Raw data:
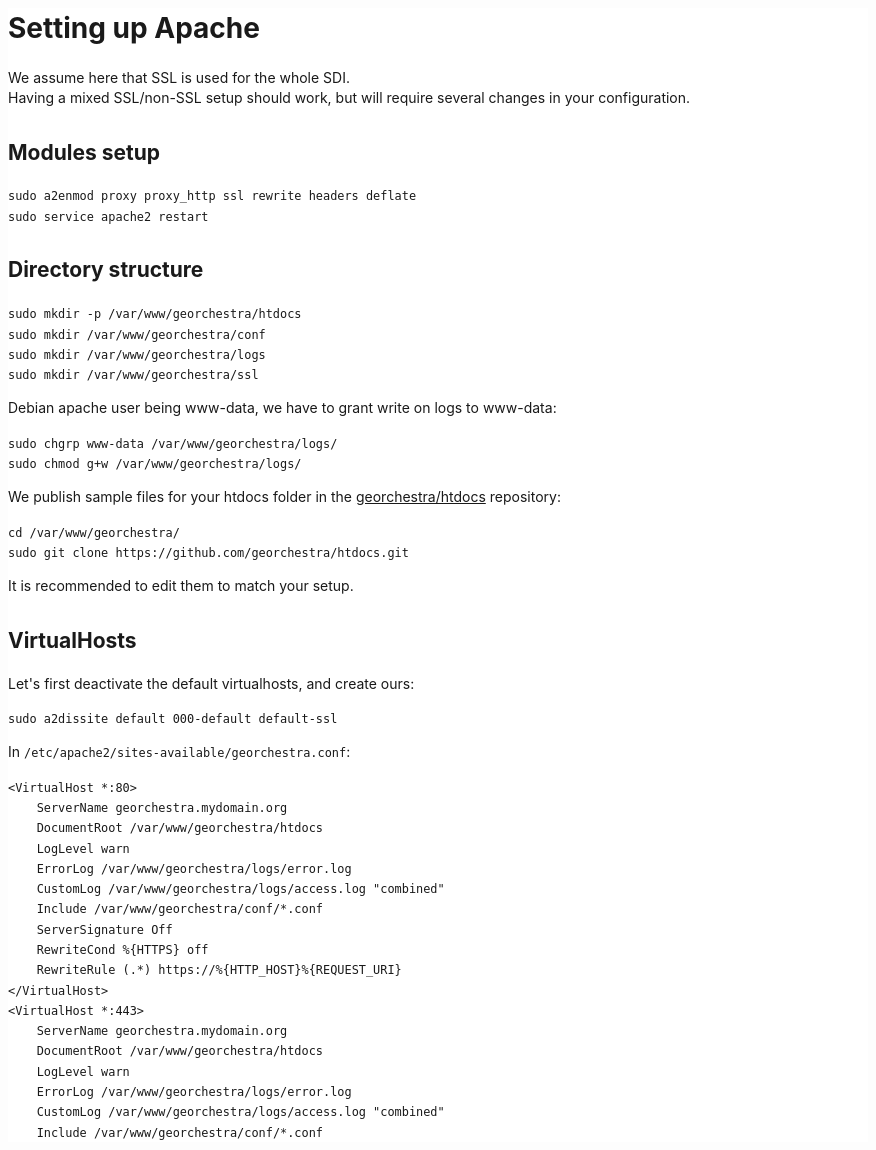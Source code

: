 # Setting up Apache

We assume here that SSL is used for the whole SDI.  
Having a mixed SSL/non-SSL setup should work, but will require several changes in your configuration.


## Modules setup

```
sudo a2enmod proxy proxy_http ssl rewrite headers deflate
sudo service apache2 restart
```


## Directory structure

```
sudo mkdir -p /var/www/georchestra/htdocs
sudo mkdir /var/www/georchestra/conf 
sudo mkdir /var/www/georchestra/logs 
sudo mkdir /var/www/georchestra/ssl
```

Debian apache user being www-data, we have to grant write on logs to www-data:
```
sudo chgrp www-data /var/www/georchestra/logs/
sudo chmod g+w /var/www/georchestra/logs/
```

We publish sample files for your htdocs folder in the [georchestra/htdocs](https://github.com/georchestra/htdocs) repository:
```
cd /var/www/georchestra/
sudo git clone https://github.com/georchestra/htdocs.git
```
It is recommended to edit them to match your setup.



## VirtualHosts

Let's first deactivate the default virtualhosts, and create ours:
```
sudo a2dissite default 000-default default-ssl
```

In ```/etc/apache2/sites-available/georchestra.conf```:
```
<VirtualHost *:80>
    ServerName georchestra.mydomain.org
    DocumentRoot /var/www/georchestra/htdocs
    LogLevel warn
    ErrorLog /var/www/georchestra/logs/error.log
    CustomLog /var/www/georchestra/logs/access.log "combined"
    Include /var/www/georchestra/conf/*.conf
    ServerSignature Off
    RewriteCond %{HTTPS} off 
    RewriteRule (.*) https://%{HTTP_HOST}%{REQUEST_URI} 
</VirtualHost>
<VirtualHost *:443>
    ServerName georchestra.mydomain.org
    DocumentRoot /var/www/georchestra/htdocs
    LogLevel warn
    ErrorLog /var/www/georchestra/logs/error.log
    CustomLog /var/www/georchestra/logs/access.log "combined"
    Include /var/www/georchestra/conf/*.conf
```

Task statement: Skipping all images, output the listing exactly.

Response to the task:
Source code

: # Setting up Apache

We assume here that SSL is used for the whole SDI.  
Having a mixed SSL/non-SSL setup should work, but will require several changes in your configuration.


## Modules setup

```
sudo a2enmod proxy proxy_http ssl rewrite headers deflate
sudo service apache2 restart
```


## Directory structure

```
sudo mkdir -p /var/www/georchestra/htdocs
sudo mkdir /var/www/georchestra/conf 
sudo mkdir /var/www/georchestra/logs 
sudo mkdir /var/www/georchestra/ssl
```

Debian apache user being www-data, we have to grant write on logs to www-data:
```
sudo chgrp www-data /var/www/georchestra/logs/
sudo chmod g+w /var/www/georchestra/logs/
```

We publish sample files for your htdocs folder in the [georchestra/htdocs](https://github.com/georchestra/htdocs) repository:
```
cd /var/www/georchestra/
sudo git clone https://github.com/georchestra/htdocs.git
```
It is recommended to edit them to match your setup.



## VirtualHosts

Let's first deactivate the default virtualhosts, and create ours:
```
sudo a2dissite default 000-default default-ssl
```

In ```/etc/apache2/sites-available/georchestra.conf```:
```
<VirtualHost *:80>
    ServerName georchestra.mydomain.org
    DocumentRoot /var/www/georchestra/htdocs
    LogLevel warn
    ErrorLog /var/www/georchestra/logs/error.log
    CustomLog /var/www/georchestra/logs/access.log "combined"
    Include /var/www/georchestra/conf/*.conf
    ServerSignature Off
    RewriteCond %{HTTPS} off 
    RewriteRule (.*) https://%{HTTP_HOST}%{REQUEST_URI} 
</VirtualHost>
<VirtualHost *:443>
    ServerName georchestra.mydomain.org
    DocumentRoot /var/www/georchestra/htdocs
    LogLevel warn
    ErrorLog /var/www/georchestra/logs/error.log
    CustomLog /var/www/georchestra/logs/access.log "combined"
    Include /var/www/georchestra/conf/*.conf
```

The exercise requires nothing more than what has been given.